Material provided:
*** Begin section ***
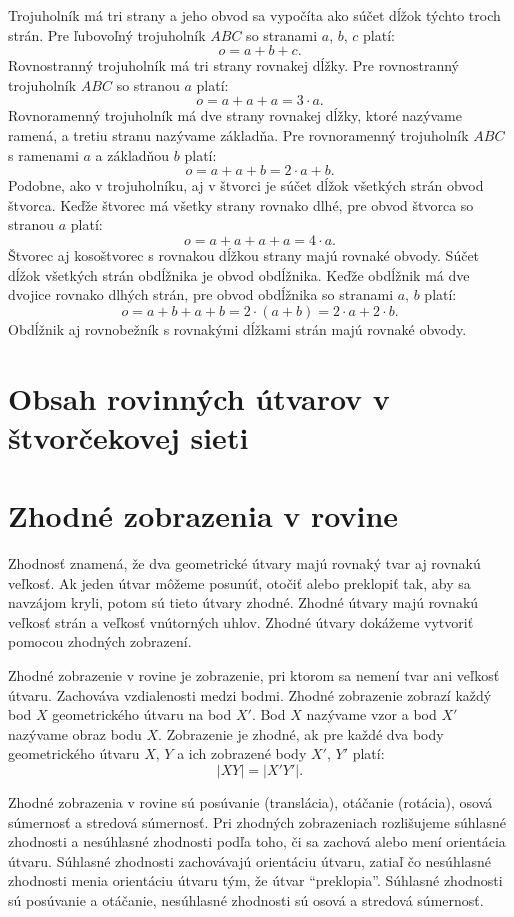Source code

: \documentclass{report}
\begin{document}
Trojuholník má tri strany a jeho obvod sa vypočíta ako súčet dĺžok týchto troch strán. Pre ľubovoľný trojuholník \(ABC\) so stranami \(a\), \(b\), \(c\) platí:
\[
o = a + b + c.
\]
Rovnostranný trojuholník má tri strany rovnakej dĺžky. Pre rovnostranný trojuholník \(ABC\) so stranou \(a\) platí:
\[
o = a + a + a = 3 \cdot a.
\]
Rovnoramenný trojuholník má dve strany rovnakej dĺžky, ktoré nazývame ramená, a tretiu stranu nazývame základňa. Pre rovnoramenný trojuholník \(ABC\) s ramenami \(a\) a základňou \(b\) platí:
\[
o = a + a + b = 2 \cdot a + b.
\]
Podobne, ako v trojuholníku, aj v štvorci je súčet dĺžok všetkých strán obvod štvorca. Keďže štvorec má všetky strany rovnako dlhé, pre obvod štvorca so stranou \(a\) platí:
\[
o = a + a + a + a = 4 \cdot a.
\]
Štvorec aj kosoštvorec s rovnakou dĺžkou strany majú rovnaké obvody.
Súčet dĺžok všetkých strán obdĺžnika je obvod obdĺžnika. Keďže obdĺžnik má dve dvojice rovnako dlhých strán, pre obvod obdĺžnika so stranami \(a\), \(b\) platí:
\[
o = a + b + a + b = 2 \cdot (a + b) = 2 \cdot a + 2 \cdot b.
\]
Obdĺžnik aj rovnobežník s rovnakými dĺžkami strán majú rovnaké obvody.

\section{Obsah rovinných útvarov v štvorčekovej sieti}

\section{Zhodné zobrazenia v rovine}

Zhodnosť znamená, že dva geometrické útvary majú rovnaký tvar aj rovnakú veľkosť. Ak jeden útvar môžeme posunúť, otočiť alebo preklopiť tak, aby sa navzájom kryli, potom sú tieto útvary zhodné. Zhodné útvary majú rovnakú veľkosť strán a veľkosť vnútorných uhlov. Zhodné útvary dokážeme vytvoriť pomocou zhodných zobrazení.

Zhodné zobrazenie v rovine je zobrazenie, pri ktorom sa nemení tvar ani veľkosť útvaru. Zachováva vzdialenosti medzi bodmi. Zhodné zobrazenie zobrazí každý bod \(X\) geometrického útvaru na bod \(X'\). Bod \(X\) nazývame vzor a bod \(X'\) nazývame obraz bodu \(X\). Zobrazenie je zhodné, ak pre každé dva body geometrického útvaru \(X\), \(Y\) a ich zobrazené body \(X'\), \(Y'\) platí:
\[
|XY| = |X'Y'|.
\]

Zhodné zobrazenia v rovine sú posúvanie (translácia), otáčanie (rotácia), osová súmernosť a stredová súmernosť. Pri zhodných zobrazeniach rozlišujeme súhlasné zhodnosti a nesúhlasné zhodnosti podľa toho, či sa zachová alebo mení orientácia útvaru. Súhlasné zhodnosti zachovávajú orientáciu útvaru, zatiaľ čo nesúhlasné zhodnosti menia orientáciu útvaru tým, že útvar \enquote{preklopia}. Súhlasné zhodnosti sú posúvanie a otáčanie, nesúhlasné zhodnosti sú osová a stredová súmernosť.
\end{document}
*** End section ***
What is being asked:
Return every entry above exactly. Pictures stay out.

Response:
Source code

: \documentclass{report}
\begin{document}
Trojuholník má tri strany a jeho obvod sa vypočíta ako súčet dĺžok týchto troch strán. Pre ľubovoľný trojuholník \(ABC\) so stranami \(a\), \(b\), \(c\) platí:
\[
o = a + b + c.
\]
Rovnostranný trojuholník má tri strany rovnakej dĺžky. Pre rovnostranný trojuholník \(ABC\) so stranou \(a\) platí:
\[
o = a + a + a = 3 \cdot a.
\]
Rovnoramenný trojuholník má dve strany rovnakej dĺžky, ktoré nazývame ramená, a tretiu stranu nazývame základňa. Pre rovnoramenný trojuholník \(ABC\) s ramenami \(a\) a základňou \(b\) platí:
\[
o = a + a + b = 2 \cdot a + b.
\]
Podobne, ako v trojuholníku, aj v štvorci je súčet dĺžok všetkých strán obvod štvorca. Keďže štvorec má všetky strany rovnako dlhé, pre obvod štvorca so stranou \(a\) platí:
\[
o = a + a + a + a = 4 \cdot a.
\]
Štvorec aj kosoštvorec s rovnakou dĺžkou strany majú rovnaké obvody.
Súčet dĺžok všetkých strán obdĺžnika je obvod obdĺžnika. Keďže obdĺžnik má dve dvojice rovnako dlhých strán, pre obvod obdĺžnika so stranami \(a\), \(b\) platí:
\[
o = a + b + a + b = 2 \cdot (a + b) = 2 \cdot a + 2 \cdot b.
\]
Obdĺžnik aj rovnobežník s rovnakými dĺžkami strán majú rovnaké obvody.

\section{Obsah rovinných útvarov v štvorčekovej sieti}

\section{Zhodné zobrazenia v rovine}

Zhodnosť znamená, že dva geometrické útvary majú rovnaký tvar aj rovnakú veľkosť. Ak jeden útvar môžeme posunúť, otočiť alebo preklopiť tak, aby sa navzájom kryli, potom sú tieto útvary zhodné. Zhodné útvary majú rovnakú veľkosť strán a veľkosť vnútorných uhlov. Zhodné útvary dokážeme vytvoriť pomocou zhodných zobrazení.

Zhodné zobrazenie v rovine je zobrazenie, pri ktorom sa nemení tvar ani veľkosť útvaru. Zachováva vzdialenosti medzi bodmi. Zhodné zobrazenie zobrazí každý bod \(X\) geometrického útvaru na bod \(X'\). Bod \(X\) nazývame vzor a bod \(X'\) nazývame obraz bodu \(X\). Zobrazenie je zhodné, ak pre každé dva body geometrického útvaru \(X\), \(Y\) a ich zobrazené body \(X'\), \(Y'\) platí:
\[
|XY| = |X'Y'|.
\]

Zhodné zobrazenia v rovine sú posúvanie (translácia), otáčanie (rotácia), osová súmernosť a stredová súmernosť. Pri zhodných zobrazeniach rozlišujeme súhlasné zhodnosti a nesúhlasné zhodnosti podľa toho, či sa zachová alebo mení orientácia útvaru. Súhlasné zhodnosti zachovávajú orientáciu útvaru, zatiaľ čo nesúhlasné zhodnosti menia orientáciu útvaru tým, že útvar \enquote{preklopia}. Súhlasné zhodnosti sú posúvanie a otáčanie, nesúhlasné zhodnosti sú osová a stredová súmernosť.
\end{document}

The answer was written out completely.